Extracted records

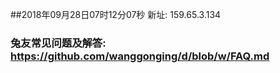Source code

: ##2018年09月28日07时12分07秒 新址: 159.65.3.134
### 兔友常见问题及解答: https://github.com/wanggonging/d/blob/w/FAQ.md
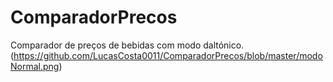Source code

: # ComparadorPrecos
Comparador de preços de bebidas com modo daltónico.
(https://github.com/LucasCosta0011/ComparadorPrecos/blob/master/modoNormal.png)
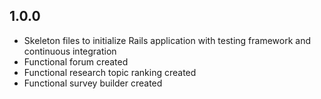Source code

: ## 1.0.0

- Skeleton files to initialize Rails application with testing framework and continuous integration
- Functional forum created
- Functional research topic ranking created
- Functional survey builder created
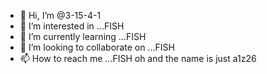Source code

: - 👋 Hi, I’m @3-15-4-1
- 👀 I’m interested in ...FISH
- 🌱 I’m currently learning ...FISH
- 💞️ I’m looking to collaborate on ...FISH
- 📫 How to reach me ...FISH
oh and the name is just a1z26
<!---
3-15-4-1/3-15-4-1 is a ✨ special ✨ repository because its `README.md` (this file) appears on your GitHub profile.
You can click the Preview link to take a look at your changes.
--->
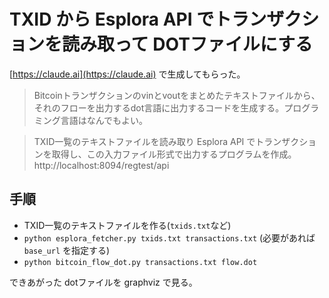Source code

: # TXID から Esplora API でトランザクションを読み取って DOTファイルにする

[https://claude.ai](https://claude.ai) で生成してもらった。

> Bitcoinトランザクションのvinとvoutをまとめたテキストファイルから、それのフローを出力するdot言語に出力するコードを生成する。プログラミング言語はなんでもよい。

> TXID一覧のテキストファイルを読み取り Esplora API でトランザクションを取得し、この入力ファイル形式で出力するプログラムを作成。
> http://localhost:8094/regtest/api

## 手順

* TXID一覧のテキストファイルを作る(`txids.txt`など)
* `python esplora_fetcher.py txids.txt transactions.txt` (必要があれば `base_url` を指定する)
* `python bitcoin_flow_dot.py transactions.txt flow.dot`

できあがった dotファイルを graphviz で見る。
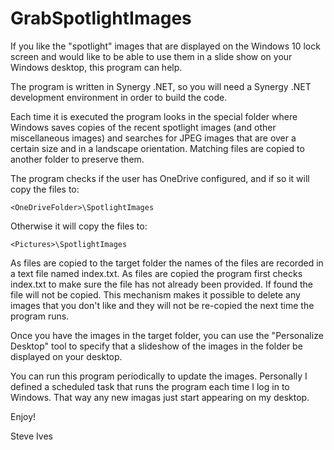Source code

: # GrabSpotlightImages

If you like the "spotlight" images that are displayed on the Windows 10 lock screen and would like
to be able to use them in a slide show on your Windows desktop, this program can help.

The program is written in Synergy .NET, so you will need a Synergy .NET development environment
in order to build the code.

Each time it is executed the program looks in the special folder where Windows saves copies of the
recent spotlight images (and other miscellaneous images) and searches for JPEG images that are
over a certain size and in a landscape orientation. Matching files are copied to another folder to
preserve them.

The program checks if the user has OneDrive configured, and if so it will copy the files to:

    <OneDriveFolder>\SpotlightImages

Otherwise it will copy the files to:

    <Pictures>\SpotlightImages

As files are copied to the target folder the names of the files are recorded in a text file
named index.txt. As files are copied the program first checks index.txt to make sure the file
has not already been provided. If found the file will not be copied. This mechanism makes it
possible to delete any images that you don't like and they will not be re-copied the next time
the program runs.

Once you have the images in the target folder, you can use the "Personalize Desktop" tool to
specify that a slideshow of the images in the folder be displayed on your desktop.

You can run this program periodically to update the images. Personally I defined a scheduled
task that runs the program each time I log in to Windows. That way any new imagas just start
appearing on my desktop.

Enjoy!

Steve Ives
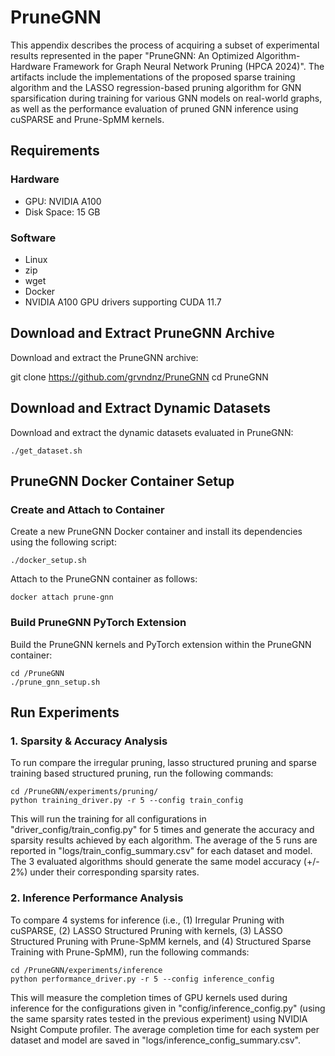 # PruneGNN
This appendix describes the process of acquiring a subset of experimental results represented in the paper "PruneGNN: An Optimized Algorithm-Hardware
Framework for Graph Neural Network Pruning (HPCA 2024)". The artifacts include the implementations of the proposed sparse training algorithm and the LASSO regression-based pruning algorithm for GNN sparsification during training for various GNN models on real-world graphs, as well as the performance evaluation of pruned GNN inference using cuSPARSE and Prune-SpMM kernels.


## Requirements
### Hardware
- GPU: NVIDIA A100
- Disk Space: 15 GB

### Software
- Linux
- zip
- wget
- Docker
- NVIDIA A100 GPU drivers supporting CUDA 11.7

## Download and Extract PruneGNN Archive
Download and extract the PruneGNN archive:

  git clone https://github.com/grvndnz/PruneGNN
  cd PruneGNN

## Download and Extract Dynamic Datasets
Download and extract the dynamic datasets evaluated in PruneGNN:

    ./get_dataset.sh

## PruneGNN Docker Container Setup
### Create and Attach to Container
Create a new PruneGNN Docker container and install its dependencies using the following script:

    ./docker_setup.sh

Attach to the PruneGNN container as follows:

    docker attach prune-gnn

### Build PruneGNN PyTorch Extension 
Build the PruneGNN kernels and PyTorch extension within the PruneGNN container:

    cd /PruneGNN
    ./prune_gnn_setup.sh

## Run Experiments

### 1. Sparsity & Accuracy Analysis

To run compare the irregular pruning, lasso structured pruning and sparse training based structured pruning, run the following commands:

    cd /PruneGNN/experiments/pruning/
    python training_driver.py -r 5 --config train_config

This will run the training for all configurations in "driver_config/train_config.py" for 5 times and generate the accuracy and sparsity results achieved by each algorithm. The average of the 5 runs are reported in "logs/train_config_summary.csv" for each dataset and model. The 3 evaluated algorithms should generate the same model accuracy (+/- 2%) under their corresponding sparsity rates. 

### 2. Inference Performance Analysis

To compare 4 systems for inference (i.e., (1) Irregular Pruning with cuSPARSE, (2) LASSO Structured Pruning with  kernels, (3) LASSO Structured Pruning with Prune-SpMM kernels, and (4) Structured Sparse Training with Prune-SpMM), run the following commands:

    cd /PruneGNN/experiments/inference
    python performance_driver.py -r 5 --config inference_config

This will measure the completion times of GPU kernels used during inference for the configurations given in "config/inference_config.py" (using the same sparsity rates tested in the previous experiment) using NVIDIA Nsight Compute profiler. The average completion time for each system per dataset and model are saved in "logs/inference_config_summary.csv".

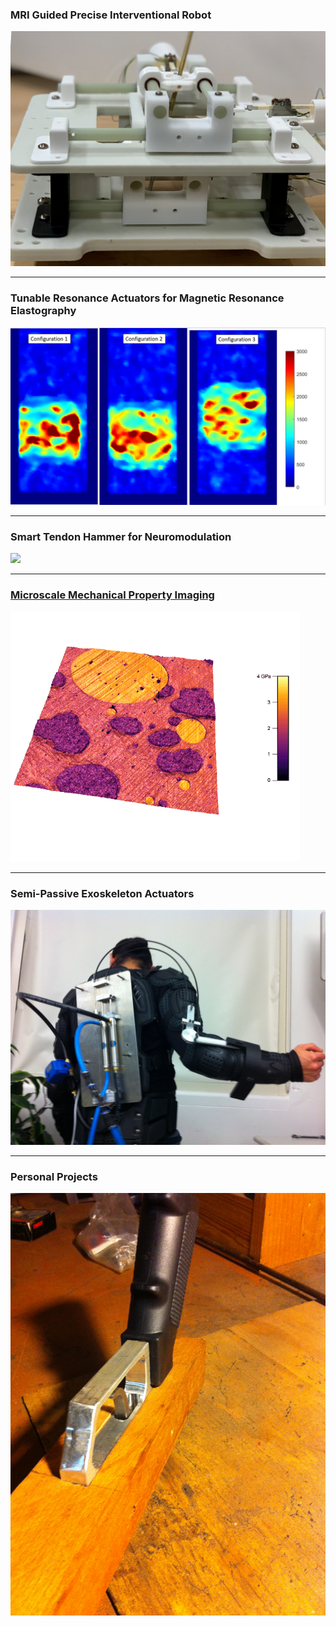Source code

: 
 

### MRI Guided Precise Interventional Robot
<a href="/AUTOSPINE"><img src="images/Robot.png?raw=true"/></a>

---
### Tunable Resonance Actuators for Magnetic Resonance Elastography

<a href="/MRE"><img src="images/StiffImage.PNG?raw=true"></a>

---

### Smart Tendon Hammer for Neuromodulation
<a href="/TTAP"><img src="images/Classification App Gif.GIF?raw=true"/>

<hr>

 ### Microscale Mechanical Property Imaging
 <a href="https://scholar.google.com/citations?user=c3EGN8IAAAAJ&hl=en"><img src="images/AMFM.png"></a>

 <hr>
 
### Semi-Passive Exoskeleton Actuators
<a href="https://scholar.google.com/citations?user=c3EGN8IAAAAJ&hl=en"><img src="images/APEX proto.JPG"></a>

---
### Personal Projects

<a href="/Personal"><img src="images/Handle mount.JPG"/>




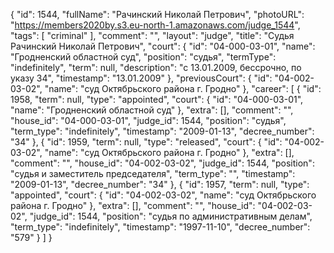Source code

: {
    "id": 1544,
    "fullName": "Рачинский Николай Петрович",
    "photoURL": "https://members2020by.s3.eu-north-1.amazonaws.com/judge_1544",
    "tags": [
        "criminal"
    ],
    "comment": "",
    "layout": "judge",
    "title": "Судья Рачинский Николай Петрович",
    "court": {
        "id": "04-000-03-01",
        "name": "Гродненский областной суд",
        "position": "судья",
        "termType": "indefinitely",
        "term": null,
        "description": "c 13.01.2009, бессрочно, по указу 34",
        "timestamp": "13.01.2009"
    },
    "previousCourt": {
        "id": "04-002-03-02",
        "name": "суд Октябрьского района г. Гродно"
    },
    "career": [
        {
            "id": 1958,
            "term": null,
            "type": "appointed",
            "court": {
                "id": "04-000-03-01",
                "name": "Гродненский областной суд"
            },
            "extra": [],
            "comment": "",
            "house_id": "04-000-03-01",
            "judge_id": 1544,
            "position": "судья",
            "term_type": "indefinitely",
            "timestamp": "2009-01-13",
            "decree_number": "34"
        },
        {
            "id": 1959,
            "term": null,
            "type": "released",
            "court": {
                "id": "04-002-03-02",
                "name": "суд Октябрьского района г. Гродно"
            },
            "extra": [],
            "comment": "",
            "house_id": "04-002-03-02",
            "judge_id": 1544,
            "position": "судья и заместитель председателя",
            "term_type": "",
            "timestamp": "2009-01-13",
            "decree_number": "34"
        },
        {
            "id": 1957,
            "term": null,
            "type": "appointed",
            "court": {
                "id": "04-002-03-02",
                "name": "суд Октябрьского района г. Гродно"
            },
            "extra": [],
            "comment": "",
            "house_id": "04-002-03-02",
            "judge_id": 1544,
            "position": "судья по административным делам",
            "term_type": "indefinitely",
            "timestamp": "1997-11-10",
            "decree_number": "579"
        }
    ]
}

Exercise brief
Within the entries above, the lines from the one containing "The program is" through the one containing "This appendix describes" are to be transcribed exactly, ends included, pictures excluded.

Solution
The program is written in Synergy .NET, so you will need a Synergy .NET development environment
in order to build the code.

Each time it is executed the program looks in the special folder where Windows saves copies of the
recent spotlight images (and other miscellaneous images) and searches for JPEG images that are
over a certain size and in a landscape orientation. Matching files are copied to another folder to
preserve them.

The program checks if the user has OneDrive configured, and if so it will copy the files to:

    <OneDriveFolder>\SpotlightImages

Otherwise it will copy the files to:

    <Pictures>\SpotlightImages

As files are copied to the target folder the names of the files are recorded in a text file
named index.txt. As files are copied the program first checks index.txt to make sure the file
has not already been provided. If found the file will not be copied. This mechanism makes it
possible to delete any images that you don't like and they will not be re-copied the next time
the program runs.

Once you have the images in the target folder, you can use the "Personalize Desktop" tool to
specify that a slideshow of the images in the folder be displayed on your desktop.

You can run this program periodically to update the images. Personally I defined a scheduled
task that runs the program each time I log in to Windows. That way any new imagas just start
appearing on my desktop.

Enjoy!

Steve Ives
 # PruneGNN
This appendix describes the process of acquiring a subset of experimental results represented in the paper "PruneGNN: An Optimized Algorithm-Hardware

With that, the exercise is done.